2005年、会田誠サンフランシスコでの個展開催時に、会場の一部で作品を展示し、アート界にデビューする[1]。映像作品を織り交ぜたインスタレーション中心とした展示で、動物の生死や都市におけるタブー[要出典]など、刺激的なテーマを次々に扱い[要出典]常に賛否両論を巻き起こしている。[要出典]

2008年には被爆地である広島市の上空に、飛行機雲で「ピカッ」という文字を描いたことが問題となった。(後記)

2010年、河出書房新社よりChim↑Pomの初作品集が出版。同年、アジアの最優秀若手作家を決める[要出典]「Asia Art Award」のファイナリストが発表され、日本代表に選出される。同年、世界の重要な国際美術展のひとつであるサンパウロ・ビエンナーレに参加。

2011年5月には岡本太郎の壁画「明日の神話」へ絵を付け足したことが問題になった。

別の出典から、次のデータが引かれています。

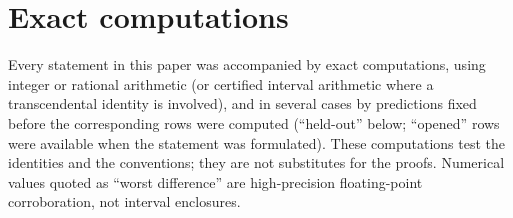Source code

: \documentclass[11pt]{article}
\theoremstyle{definition}
\begin{document}
\appendix

\section{Exact computations}
\label{app:verification}

Every statement in this paper was accompanied by exact computations,
using integer or rational arithmetic (or certified interval arithmetic
where a transcendental identity is involved), and in several cases by
predictions fixed before the corresponding rows were computed
(``held-out'' below; ``opened'' rows were available when the statement
was formulated).  These computations test the identities and the
conventions; they are not substitutes for the proofs.  Numerical values
quoted as ``worst difference'' are high-precision floating-point
corroboration, not interval enclosures.
\end{document}
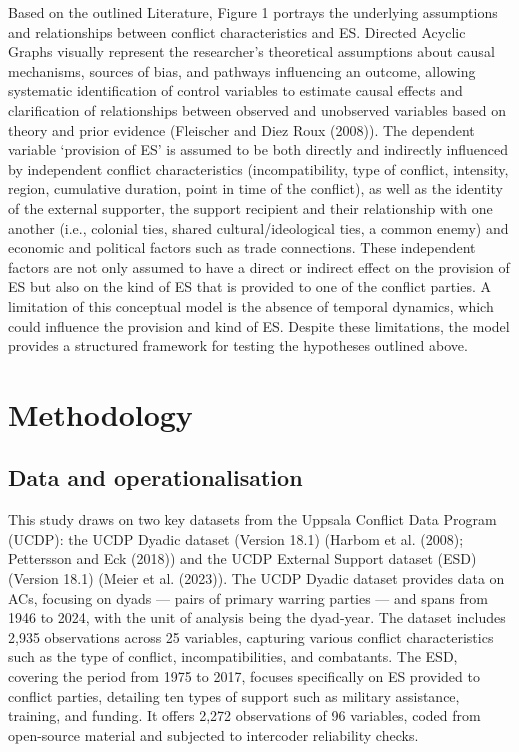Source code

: \documentclass[
]{article}
\begin{document}
Based on the outlined Literature, Figure 1 portrays the underlying
assumptions and relationships between conflict characteristics and ES.
Directed Acyclic Graphs visually represent the researcher's theoretical
assumptions about causal mechanisms, sources of bias, and pathways
influencing an outcome, allowing systematic identification of control
variables to estimate causal effects and clarification of relationships
between observed and unobserved variables based on theory and prior
evidence (Fleischer and Diez Roux (2008)). The dependent variable
`provision of ES' is assumed to be both directly and indirectly
influenced by independent conflict characteristics (incompatibility,
type of conflict, intensity, region, cumulative duration, point in time
of the conflict), as well as the identity of the external supporter, the
support recipient and their relationship with one another (i.e.,
colonial ties, shared cultural/ideological ties, a common enemy) and
economic and political factors such as trade connections. These
independent factors are not only assumed to have a direct or indirect
effect on the provision of ES but also on the kind of ES that is
provided to one of the conflict parties. A limitation of this conceptual
model is the absence of temporal dynamics, which could influence the
provision and kind of ES. Despite these limitations, the model provides
a structured framework for testing the hypotheses outlined above.

\section{Methodology}\label{methodology}

\subsection{Data and
operationalisation}\label{data-and-operationalisation}

This study draws on two key datasets from the Uppsala Conflict Data
Program (UCDP): the UCDP Dyadic dataset (Version 18.1) (Harbom et al.
(2008); Pettersson and Eck (2018)) and the UCDP External Support dataset
(ESD) (Version 18.1) (Meier et al. (2023)). The UCDP Dyadic dataset
provides data on ACs, focusing on dyads --- pairs of primary warring
parties --- and spans from 1946 to 2024, with the unit of analysis being
the dyad-year. The dataset includes 2,935 observations across 25
variables, capturing various conflict characteristics such as the type
of conflict, incompatibilities, and combatants. The ESD, covering the
period from 1975 to 2017, focuses specifically on ES provided to
conflict parties, detailing ten types of support such as military
assistance, training, and funding. It offers 2,272 observations of 96
variables, coded from open-source material and subjected to intercoder
reliability checks.
\end{document}
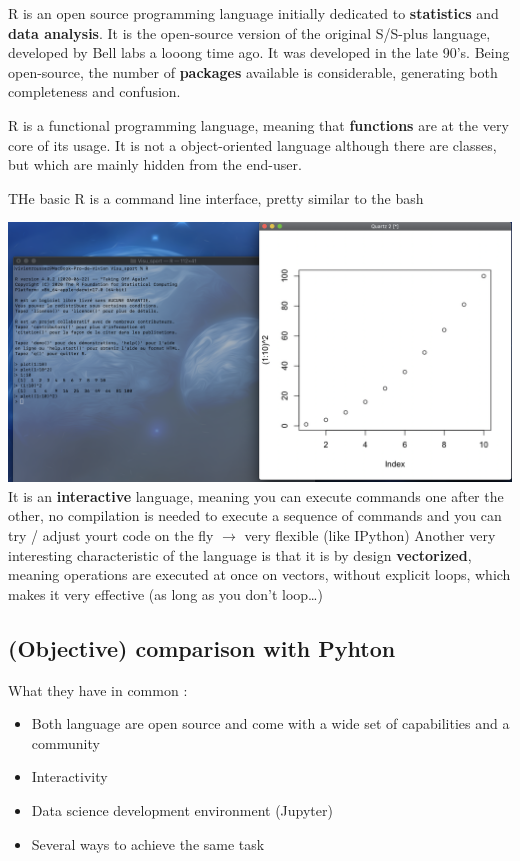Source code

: \documentclass[
]{book}
\providecommand{\tightlist}{%
  \setlength{\itemsep}{0pt}\setlength{\parskip}{0pt}}
\begin{document}
R is an open source programming language initially dedicated to \textbf{statistics} and \textbf{data analysis}. It is the open-source version of the original S/S-plus language, developed by Bell labs a looong time ago. It was developed in the late 90's. Being open-source, the number of \textbf{packages} available is considerable, generating both completeness and confusion.

R is a functional programming language, meaning that \textbf{functions} are at the very core of its usage. It is not a object-oriented language although there are classes, but which are mainly hidden from the end-user.

THe basic R is a command line interface, pretty similar to the bash

\includegraphics{img/r-console.png}
It is an \textbf{interactive} language, meaning you can execute commands one after the other, no compilation is needed to execute a sequence of commands and you can try / adjust yourt code on the fly \(\rightarrow\) very flexible (like IPython)
Another very interesting characteristic of the language is that it is by design \textbf{vectorized}, meaning operations are executed at once on vectors, without explicit loops, which makes it very effective (as long as you don't loop\ldots)

\hypertarget{objective-comparison-with-pyhton}{%
\subsection{(Objective) comparison with Pyhton}\label{objective-comparison-with-pyhton}}

What they have in common :

\begin{itemize}
\tightlist
\item
  Both language are open source and come with a wide set of capabilities and a community
\item
  Interactivity
\item
  Data science development environment (Jupyter)
\item
  Several ways to achieve the same task
\end{itemize}
\end{document}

(後記)

2012年、映画監督である園子温がこれらの行為に共感を示し、対談をしている[2]

広島での問題[編集]

広島市現代美術館での展覧会に先立って行った活動が問題となった。2008年10月、軽飛行機をチャーターして広島市の上空に飛行機雲で「ピカッ」という文字を5回描き、平和記念公園などからメンバーが撮影した[3]。報道が過熱し謝罪会見にまで発展、予定されていた広島市現代美術館での展覧会が取り止めになった。2009年3月に、騒動を検証した本『なぜ広島の空をピカッとさせてはいけないのか』を刊行、それに合わせて「広島!」展を開催し作品を発表した[4]。制作意図を伝えた現在では被爆者らと交流があり、津波で流された額縁で制作した作品「Never Give Up」(2011年)を被爆者団体と共同制作した[5]

明日の神話の問題[編集]

渋谷駅に設置された岡本太郎の壁画「明日の神話」に、2011年5月1日夜、原発事故を思わせる絵が付け足されているのが発見された。これに対してChim↑Pomは自分たちの仕業だと名乗り出た[6]。本人たちはこの行為の為、事前に寸法を綿密に計算している。同年7月13日、メンバーの内3人が書類送検された。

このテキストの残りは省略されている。